**Data provided:**
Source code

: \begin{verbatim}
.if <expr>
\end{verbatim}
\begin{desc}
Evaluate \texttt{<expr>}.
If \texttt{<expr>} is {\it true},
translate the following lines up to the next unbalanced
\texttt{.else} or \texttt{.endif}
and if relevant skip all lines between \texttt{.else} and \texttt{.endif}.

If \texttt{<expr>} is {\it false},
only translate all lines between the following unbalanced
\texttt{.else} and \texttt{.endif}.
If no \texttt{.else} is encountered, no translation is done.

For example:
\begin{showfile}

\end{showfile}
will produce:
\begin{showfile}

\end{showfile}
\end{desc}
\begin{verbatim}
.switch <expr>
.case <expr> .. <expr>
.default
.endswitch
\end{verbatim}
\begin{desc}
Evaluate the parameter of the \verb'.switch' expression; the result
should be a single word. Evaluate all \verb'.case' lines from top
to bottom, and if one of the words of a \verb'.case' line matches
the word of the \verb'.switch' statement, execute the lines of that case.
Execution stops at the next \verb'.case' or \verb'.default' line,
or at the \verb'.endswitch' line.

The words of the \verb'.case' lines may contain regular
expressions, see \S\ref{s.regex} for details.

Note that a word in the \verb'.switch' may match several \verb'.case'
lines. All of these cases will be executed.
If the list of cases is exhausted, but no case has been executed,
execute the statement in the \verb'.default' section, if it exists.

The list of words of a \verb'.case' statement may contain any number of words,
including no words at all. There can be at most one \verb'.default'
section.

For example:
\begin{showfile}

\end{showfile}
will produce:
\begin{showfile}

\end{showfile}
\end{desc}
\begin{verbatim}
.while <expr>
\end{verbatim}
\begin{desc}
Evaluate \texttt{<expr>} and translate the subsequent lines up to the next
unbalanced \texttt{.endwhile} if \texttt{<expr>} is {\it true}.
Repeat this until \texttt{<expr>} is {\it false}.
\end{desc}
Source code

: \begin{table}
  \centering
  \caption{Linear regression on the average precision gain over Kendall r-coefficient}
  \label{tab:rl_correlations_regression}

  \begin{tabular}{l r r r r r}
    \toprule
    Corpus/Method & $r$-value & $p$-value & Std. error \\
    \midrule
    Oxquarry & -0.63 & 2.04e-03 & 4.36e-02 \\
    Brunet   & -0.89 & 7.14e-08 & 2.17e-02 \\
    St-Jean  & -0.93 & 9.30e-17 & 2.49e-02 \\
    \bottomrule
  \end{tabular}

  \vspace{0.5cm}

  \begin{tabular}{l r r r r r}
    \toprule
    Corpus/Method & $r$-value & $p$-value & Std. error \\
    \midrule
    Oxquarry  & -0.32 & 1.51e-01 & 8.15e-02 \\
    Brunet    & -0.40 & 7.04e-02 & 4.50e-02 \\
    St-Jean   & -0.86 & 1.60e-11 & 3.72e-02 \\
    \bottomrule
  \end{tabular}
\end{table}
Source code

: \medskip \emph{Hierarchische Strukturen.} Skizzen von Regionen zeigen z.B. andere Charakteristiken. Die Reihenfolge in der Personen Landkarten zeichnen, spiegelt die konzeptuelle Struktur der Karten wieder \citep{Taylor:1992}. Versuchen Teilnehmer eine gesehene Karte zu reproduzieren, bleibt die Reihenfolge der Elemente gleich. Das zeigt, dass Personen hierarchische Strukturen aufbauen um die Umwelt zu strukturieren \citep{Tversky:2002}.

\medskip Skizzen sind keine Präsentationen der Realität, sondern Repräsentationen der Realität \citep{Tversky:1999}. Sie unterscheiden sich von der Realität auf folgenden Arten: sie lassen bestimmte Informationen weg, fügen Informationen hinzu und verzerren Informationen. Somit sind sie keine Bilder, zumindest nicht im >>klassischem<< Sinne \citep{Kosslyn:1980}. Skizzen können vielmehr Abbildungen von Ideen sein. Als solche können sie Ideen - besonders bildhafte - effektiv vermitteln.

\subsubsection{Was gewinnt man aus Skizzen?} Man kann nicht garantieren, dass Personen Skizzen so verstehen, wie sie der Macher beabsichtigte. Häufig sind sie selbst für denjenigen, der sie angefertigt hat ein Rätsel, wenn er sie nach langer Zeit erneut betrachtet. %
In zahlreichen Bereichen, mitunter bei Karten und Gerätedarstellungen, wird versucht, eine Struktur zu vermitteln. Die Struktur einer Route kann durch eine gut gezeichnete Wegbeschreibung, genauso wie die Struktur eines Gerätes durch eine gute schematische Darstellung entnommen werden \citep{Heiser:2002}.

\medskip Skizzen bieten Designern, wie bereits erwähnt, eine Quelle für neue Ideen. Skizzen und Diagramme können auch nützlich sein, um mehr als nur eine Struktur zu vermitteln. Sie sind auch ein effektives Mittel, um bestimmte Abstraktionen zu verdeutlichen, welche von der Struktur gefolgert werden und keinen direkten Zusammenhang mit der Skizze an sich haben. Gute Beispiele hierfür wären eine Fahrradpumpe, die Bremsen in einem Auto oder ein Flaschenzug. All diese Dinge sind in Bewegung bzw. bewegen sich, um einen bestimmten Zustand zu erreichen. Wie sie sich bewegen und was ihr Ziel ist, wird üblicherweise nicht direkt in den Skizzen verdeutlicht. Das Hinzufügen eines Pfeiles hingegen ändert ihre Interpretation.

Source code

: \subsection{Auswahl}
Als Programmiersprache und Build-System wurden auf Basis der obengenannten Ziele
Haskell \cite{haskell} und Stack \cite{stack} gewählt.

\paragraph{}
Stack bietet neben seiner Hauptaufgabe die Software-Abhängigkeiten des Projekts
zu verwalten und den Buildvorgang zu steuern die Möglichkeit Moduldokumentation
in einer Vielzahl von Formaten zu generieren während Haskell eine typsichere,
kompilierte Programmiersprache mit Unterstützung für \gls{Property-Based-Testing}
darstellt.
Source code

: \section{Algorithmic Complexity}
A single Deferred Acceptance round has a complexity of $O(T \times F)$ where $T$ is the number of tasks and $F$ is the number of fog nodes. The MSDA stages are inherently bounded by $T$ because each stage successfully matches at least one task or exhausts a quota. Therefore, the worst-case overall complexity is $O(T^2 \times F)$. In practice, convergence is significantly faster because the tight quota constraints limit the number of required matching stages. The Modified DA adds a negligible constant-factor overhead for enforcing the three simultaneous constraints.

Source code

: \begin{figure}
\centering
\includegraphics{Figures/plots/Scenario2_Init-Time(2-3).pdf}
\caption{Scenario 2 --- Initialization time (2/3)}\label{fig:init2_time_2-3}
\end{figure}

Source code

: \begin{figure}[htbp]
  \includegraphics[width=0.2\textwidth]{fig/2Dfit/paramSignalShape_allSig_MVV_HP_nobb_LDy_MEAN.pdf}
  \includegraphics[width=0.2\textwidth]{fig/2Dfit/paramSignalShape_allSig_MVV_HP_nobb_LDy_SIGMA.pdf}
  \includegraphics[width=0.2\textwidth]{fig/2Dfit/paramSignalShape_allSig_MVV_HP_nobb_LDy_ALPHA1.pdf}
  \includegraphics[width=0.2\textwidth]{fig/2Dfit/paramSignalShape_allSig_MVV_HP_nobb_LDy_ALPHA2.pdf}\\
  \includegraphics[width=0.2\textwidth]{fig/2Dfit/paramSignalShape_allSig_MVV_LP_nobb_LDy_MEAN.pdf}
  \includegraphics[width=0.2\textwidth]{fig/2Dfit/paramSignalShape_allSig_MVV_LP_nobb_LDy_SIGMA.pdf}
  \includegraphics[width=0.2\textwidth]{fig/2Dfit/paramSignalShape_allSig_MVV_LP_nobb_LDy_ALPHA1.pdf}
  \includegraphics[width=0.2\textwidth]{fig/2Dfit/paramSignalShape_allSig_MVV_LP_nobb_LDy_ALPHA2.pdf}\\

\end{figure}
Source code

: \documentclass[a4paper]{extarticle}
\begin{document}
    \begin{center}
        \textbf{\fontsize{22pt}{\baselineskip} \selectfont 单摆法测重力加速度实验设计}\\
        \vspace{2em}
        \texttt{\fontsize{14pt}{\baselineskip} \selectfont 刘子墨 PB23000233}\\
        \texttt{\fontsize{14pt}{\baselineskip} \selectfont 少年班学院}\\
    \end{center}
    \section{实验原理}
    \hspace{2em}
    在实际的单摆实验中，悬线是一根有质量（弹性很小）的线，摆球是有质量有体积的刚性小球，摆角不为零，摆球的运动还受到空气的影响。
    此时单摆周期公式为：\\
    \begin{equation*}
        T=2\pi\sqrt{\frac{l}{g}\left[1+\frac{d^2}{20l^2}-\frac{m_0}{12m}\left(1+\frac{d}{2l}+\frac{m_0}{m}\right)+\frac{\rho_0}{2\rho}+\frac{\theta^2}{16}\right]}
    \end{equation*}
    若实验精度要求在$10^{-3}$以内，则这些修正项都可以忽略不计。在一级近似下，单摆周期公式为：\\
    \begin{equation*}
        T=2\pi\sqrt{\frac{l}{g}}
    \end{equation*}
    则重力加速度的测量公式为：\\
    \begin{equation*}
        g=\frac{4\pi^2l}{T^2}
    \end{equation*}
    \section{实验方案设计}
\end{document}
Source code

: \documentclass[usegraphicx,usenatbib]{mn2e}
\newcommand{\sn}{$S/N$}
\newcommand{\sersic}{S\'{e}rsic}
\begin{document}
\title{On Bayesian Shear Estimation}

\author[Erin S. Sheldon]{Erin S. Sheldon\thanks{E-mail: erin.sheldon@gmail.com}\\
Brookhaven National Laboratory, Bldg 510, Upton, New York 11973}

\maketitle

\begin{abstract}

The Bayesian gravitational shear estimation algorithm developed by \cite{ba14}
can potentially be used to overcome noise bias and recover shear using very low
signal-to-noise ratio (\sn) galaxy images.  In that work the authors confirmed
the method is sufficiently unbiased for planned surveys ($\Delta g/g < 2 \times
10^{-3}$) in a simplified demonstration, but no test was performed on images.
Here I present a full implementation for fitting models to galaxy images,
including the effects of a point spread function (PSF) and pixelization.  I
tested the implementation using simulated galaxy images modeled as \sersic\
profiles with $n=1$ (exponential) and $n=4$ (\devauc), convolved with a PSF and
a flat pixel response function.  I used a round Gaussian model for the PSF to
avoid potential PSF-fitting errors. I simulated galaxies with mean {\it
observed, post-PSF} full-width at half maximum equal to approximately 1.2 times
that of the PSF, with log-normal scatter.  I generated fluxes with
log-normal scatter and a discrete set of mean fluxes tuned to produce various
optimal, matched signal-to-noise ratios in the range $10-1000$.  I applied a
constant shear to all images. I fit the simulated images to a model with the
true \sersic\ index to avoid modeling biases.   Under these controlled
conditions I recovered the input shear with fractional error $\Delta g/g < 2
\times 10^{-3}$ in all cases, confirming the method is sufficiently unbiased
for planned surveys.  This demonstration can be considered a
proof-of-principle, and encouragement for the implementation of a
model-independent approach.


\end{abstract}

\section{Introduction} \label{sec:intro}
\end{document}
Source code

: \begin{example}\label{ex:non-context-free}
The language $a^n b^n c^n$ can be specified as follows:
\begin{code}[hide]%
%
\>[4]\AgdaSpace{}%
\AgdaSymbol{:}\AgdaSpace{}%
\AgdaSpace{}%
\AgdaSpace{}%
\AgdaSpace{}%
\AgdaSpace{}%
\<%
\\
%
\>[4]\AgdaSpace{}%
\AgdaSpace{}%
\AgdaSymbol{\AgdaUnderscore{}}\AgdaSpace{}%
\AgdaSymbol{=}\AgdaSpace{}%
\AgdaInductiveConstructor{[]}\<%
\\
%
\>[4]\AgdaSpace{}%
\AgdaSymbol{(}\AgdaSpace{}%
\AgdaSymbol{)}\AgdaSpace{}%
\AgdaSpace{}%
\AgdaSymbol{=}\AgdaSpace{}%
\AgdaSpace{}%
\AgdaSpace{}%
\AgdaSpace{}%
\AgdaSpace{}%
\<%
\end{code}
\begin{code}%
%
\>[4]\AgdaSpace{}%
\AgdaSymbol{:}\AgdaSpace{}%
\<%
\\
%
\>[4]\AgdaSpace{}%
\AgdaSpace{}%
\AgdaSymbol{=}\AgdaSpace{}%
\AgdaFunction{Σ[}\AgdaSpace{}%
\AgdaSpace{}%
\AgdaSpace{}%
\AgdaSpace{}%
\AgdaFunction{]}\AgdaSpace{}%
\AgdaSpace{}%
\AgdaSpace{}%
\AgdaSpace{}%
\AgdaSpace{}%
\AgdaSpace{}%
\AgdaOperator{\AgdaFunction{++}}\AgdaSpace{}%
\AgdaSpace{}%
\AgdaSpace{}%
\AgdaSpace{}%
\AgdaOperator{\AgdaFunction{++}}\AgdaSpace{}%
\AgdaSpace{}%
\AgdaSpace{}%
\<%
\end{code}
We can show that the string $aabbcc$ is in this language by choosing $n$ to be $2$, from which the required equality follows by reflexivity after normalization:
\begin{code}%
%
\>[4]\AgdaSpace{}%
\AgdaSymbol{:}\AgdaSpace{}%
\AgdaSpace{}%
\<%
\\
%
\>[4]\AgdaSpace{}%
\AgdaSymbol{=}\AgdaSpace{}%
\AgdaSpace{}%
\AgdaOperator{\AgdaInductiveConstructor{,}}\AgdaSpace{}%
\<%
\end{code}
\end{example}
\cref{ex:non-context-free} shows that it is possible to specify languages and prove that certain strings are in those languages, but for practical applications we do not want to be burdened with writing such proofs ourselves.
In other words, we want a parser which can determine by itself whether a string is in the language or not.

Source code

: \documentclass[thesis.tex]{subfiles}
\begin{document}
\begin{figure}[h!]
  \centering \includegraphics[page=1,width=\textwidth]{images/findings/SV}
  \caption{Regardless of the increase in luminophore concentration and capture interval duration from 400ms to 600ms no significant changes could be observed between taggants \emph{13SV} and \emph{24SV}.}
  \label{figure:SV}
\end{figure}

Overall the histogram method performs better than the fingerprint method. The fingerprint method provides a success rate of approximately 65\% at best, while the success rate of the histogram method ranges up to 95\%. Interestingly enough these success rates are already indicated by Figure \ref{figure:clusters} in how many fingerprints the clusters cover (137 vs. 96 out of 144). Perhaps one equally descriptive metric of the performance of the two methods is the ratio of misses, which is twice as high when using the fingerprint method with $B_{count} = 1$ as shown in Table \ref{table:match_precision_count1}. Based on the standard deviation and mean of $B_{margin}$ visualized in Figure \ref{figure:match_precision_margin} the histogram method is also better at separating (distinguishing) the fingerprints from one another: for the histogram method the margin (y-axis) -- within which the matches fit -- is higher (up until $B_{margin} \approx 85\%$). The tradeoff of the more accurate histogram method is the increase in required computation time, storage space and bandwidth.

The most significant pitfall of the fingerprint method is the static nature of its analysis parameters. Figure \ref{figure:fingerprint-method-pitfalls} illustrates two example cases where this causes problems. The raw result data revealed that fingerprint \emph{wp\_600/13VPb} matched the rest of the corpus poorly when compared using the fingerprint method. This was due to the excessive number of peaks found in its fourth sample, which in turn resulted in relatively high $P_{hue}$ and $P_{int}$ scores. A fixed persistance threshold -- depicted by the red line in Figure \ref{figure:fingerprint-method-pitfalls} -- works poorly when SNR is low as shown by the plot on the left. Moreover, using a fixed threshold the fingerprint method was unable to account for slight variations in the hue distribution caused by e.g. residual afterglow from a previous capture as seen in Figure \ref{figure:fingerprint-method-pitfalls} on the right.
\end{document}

**What you will do:** Go to the line in the material above that contains "or at the \verb'.endswitch' line." and copy exactly from there through the line that contains "Note that a", stopping after it.

**Response:**
or at the \verb'.endswitch' line.

The words of the \verb'.case' lines may contain regular
expressions, see \S\ref{s.regex} for details.

Note that a word in the \verb'.switch' may match several \verb'.case'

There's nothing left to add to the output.